#### Assigned task:
Below are the records. List every line holding the word "under".

#### Data for this task:
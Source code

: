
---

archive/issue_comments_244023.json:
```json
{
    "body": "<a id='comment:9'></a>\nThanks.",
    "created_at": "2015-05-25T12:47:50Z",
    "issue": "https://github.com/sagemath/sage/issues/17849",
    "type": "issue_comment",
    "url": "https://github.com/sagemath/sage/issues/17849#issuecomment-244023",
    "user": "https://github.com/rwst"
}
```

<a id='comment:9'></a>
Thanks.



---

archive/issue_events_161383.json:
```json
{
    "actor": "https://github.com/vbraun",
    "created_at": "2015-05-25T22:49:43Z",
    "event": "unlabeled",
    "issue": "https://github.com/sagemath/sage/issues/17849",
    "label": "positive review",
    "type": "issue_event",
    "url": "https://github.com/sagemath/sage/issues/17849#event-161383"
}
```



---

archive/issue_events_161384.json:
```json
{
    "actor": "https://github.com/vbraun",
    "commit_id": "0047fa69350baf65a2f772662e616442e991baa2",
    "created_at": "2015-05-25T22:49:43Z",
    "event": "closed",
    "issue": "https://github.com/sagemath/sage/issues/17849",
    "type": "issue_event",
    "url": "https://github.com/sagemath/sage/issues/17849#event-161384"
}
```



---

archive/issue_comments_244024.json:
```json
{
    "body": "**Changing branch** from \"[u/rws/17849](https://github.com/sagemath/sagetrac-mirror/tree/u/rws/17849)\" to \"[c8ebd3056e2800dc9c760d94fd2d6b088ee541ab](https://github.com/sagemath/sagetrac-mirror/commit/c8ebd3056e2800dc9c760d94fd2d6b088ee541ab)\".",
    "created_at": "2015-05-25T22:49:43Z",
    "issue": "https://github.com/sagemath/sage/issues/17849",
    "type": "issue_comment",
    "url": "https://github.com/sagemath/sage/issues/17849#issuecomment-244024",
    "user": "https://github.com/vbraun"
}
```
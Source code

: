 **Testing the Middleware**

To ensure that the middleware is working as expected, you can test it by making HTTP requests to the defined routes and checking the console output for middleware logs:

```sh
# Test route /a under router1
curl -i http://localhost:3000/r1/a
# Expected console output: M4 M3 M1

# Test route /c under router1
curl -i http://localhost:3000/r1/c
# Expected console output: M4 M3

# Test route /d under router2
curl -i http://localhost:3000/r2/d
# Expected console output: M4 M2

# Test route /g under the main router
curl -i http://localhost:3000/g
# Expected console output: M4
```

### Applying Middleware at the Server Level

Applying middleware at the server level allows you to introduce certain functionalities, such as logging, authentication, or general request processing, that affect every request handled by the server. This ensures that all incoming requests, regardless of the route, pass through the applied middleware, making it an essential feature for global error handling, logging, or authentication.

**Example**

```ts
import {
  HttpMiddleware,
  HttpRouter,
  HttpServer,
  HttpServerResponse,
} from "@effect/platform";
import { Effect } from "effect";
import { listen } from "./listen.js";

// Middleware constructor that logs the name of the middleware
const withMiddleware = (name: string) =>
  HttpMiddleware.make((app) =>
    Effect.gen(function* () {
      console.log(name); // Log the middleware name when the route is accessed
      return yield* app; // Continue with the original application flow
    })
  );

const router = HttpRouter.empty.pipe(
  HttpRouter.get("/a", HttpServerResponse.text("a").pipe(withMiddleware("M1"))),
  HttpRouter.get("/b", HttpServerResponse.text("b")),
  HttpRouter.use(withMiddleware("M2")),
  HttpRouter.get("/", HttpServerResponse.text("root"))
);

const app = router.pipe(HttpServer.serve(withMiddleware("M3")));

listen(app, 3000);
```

#### Exercise solution:
# Test route /a under router1
# Test route /c under router1
# Test route /d under router2
# Test route /g under the main router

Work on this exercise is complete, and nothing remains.